Tabbouleh!
It’s hot. When it’s hot, I like cold salads and things that cook quickly, because I don’t have central AC, but instead a giant window unit in the middle of the house that cools the kitchen as long as you don’t cook in it. 
It’s hot. When it’s hot, our garden gives a plenty. We have so many tomatoes, cucumbers, mint, zucchini and squash that our yard is getting choked.
Luckily, Greek style food relies on so much of what we’re growing.
First, tabbouleh. I saw the Greek meze menu in this month’s Cooking Light and was inspired. Cooking Light’s version of the salad is good, but I made a few adapatations, as I always do with Cooking Light- and it’s always to add more flavor. I’m not sure who’s in their tasting kitchen, but I imagine they are midwestern, because they have a very, very light hand with the spices.
Tabbouleh is easy, but takes a few minutes to prep all the vegetables. If you had a Slap Chop, it would go lightning fast. To me, this wasn’t enough chopping to pull out the food processor, but I am pretty handy with a knife, so it didn’t seem like a big deal.
For salads like these, I prefer mise en place- everything in its place. It also allows me to assign chopping duties to a helper as well.
Recipe
You’ll need

- 1 cup uncooked bulgur
- 1 cup boiling water
- 1/4 cup fresh lemon juice (2 lemons should do it)

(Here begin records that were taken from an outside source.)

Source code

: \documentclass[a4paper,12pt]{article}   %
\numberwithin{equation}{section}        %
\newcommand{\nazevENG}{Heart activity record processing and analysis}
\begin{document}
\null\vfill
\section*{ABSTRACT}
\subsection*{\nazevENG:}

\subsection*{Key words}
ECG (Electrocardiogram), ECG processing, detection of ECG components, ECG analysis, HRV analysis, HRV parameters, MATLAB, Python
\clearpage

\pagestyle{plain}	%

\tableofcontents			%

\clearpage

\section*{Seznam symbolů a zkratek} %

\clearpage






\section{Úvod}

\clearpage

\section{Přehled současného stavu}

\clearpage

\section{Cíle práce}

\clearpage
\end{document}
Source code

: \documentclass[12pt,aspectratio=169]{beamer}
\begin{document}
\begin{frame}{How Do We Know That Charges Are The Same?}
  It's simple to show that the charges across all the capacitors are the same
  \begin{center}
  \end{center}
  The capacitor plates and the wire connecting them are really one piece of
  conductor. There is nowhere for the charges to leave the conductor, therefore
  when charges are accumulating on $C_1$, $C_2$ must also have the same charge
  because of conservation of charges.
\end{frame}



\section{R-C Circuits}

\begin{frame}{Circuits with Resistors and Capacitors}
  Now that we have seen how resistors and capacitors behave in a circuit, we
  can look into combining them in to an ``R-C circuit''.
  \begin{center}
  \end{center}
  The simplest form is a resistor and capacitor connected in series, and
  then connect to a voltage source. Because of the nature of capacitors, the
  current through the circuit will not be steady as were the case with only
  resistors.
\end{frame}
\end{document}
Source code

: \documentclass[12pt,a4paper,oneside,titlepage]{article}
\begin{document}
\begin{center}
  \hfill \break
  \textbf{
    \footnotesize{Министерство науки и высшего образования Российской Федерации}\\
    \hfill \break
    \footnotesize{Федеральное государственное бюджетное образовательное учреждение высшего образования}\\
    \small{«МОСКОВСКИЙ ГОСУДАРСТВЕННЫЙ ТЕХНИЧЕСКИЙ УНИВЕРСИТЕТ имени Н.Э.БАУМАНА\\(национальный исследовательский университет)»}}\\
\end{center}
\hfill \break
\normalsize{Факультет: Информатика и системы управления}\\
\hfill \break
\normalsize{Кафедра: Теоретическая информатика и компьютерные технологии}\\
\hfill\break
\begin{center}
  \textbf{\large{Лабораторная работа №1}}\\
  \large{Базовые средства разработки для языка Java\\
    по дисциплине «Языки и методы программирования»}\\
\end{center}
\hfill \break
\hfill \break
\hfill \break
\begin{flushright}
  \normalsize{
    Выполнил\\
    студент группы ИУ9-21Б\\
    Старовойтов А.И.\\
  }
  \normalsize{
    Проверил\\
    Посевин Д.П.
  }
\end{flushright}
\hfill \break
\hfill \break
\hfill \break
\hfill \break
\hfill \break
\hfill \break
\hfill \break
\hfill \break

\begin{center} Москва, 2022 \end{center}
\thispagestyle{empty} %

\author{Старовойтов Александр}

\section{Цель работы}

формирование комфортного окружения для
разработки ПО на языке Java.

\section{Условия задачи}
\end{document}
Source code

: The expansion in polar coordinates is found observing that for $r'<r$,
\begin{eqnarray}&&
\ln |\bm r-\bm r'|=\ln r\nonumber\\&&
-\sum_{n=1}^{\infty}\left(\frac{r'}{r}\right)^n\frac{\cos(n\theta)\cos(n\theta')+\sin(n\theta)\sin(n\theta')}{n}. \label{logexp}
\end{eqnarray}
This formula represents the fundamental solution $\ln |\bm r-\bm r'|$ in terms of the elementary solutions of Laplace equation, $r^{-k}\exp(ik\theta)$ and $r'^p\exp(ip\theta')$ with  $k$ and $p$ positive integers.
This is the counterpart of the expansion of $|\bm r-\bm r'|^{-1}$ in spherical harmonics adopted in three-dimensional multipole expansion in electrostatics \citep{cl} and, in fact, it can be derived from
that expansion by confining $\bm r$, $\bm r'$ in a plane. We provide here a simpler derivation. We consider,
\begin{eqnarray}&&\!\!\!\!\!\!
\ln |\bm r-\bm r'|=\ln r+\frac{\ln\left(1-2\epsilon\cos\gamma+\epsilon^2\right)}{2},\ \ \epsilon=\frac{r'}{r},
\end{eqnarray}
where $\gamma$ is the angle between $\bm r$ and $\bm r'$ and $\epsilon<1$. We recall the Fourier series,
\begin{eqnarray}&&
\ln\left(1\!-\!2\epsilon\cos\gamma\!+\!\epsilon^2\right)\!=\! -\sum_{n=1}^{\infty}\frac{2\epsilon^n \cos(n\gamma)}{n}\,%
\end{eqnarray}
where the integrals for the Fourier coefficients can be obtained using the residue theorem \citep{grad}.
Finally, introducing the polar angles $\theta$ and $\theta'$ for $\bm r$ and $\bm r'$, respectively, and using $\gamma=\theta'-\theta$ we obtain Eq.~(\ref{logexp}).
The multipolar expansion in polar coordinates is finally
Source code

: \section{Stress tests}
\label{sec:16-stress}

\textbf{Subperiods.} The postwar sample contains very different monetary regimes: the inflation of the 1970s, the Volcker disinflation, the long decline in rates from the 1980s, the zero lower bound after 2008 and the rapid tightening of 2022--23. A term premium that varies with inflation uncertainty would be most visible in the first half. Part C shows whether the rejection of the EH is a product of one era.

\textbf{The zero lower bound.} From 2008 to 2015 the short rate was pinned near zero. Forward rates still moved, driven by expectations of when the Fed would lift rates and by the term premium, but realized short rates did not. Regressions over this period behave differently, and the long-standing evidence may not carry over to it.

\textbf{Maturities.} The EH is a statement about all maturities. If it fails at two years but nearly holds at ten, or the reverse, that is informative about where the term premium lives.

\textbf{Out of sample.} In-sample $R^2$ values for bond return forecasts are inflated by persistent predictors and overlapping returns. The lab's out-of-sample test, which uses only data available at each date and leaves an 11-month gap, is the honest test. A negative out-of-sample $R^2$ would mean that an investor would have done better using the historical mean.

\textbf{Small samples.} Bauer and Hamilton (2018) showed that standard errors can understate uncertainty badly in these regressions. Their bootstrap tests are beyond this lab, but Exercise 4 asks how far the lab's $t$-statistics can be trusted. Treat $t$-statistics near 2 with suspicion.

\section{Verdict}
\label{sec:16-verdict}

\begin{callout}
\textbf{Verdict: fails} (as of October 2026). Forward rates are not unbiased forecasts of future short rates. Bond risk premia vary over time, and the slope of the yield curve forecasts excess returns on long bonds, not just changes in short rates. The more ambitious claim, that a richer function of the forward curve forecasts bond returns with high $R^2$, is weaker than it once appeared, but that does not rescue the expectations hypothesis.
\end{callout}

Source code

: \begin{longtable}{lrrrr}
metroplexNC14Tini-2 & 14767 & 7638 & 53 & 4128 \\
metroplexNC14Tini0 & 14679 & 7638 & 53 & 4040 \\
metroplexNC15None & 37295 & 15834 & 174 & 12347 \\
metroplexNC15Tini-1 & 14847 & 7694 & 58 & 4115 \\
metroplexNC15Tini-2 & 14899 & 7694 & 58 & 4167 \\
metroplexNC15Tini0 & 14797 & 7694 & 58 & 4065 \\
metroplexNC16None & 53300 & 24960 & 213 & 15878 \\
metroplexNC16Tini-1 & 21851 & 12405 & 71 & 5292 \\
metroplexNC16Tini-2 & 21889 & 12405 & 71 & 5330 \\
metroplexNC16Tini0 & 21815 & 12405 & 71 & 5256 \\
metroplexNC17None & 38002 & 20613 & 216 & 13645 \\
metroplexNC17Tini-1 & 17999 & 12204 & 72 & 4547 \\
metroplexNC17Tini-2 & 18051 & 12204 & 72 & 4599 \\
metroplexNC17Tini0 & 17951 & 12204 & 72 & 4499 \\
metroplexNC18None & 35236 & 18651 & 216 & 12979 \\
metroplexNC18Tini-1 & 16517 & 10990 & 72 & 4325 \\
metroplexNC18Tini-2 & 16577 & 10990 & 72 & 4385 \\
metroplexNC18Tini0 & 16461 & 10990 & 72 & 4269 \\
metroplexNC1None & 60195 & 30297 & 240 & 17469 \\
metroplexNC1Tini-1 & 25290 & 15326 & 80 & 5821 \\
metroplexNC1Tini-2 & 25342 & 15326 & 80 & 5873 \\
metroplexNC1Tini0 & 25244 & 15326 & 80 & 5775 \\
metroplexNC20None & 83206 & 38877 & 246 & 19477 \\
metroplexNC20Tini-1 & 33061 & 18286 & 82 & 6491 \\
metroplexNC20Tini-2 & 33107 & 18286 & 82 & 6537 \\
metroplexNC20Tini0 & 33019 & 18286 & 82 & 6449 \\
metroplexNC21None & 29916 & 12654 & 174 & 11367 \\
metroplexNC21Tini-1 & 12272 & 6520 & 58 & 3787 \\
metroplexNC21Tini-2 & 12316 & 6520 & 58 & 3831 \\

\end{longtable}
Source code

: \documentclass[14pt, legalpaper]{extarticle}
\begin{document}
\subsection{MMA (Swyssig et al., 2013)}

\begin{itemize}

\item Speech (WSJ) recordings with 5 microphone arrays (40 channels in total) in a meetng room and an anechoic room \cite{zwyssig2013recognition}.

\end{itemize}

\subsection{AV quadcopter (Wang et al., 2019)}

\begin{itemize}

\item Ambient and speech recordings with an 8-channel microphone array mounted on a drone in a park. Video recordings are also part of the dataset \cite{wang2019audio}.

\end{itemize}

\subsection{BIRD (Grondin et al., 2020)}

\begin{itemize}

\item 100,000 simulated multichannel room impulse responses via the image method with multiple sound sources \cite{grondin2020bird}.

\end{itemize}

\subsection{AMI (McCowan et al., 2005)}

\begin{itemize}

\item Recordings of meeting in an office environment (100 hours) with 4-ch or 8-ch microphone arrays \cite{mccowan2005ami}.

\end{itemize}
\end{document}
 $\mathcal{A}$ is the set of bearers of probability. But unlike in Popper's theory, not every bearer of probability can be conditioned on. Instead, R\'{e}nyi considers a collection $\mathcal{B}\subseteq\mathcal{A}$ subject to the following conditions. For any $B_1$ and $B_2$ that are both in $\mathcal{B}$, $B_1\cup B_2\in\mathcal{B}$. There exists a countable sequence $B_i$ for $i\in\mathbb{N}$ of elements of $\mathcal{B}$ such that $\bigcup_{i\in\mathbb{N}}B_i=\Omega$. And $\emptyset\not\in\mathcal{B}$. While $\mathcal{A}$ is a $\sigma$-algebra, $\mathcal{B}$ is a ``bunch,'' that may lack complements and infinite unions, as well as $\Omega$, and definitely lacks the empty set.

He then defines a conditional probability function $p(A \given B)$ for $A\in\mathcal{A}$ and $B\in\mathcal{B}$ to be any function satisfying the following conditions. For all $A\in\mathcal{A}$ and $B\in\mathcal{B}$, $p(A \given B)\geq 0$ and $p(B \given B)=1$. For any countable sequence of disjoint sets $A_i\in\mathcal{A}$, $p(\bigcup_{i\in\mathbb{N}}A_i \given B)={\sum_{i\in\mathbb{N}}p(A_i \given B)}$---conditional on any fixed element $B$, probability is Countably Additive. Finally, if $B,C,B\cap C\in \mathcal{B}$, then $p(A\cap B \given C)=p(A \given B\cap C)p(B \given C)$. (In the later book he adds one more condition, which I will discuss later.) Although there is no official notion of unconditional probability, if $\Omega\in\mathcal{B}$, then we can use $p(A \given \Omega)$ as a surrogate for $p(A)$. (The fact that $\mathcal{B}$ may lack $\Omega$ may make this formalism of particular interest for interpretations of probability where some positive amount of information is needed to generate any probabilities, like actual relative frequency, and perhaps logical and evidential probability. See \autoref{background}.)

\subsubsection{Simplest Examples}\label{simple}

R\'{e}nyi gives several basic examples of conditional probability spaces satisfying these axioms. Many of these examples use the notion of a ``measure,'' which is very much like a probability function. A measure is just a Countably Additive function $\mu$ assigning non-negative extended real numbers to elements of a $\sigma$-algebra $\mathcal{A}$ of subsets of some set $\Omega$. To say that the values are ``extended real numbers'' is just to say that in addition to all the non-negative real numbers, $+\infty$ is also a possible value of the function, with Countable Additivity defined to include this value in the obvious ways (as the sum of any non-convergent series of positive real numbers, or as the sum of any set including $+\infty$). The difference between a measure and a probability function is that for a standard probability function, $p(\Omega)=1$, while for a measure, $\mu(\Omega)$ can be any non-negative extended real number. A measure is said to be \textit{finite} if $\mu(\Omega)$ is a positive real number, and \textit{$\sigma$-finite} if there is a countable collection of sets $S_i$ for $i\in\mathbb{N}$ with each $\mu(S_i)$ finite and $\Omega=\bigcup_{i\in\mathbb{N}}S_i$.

- 2 tablespoons extra-virgin olive oil
- 3 garlic cloves, minced
- 3 cups chopped tomato (about 2 large)
- 1 1/4 cups chopped seeded peeled cucumber (about 1 medium)
- 1 cup chopped fresh parsley
- 3/4 cup chopped green onions (about 3)
- 1/2 cup chopped fresh mint
- 1 1/2 teaspoon salt
- 1 1/2 teaspoon freshly ground black pepper
How To
- Place bulgur in a large bowl and cover with one cup of boiling water. Let stand, covered, for about 30-45 minutes.
- Throw everything else in and let it steep at room temperature for about an hour. It’s even better the next day.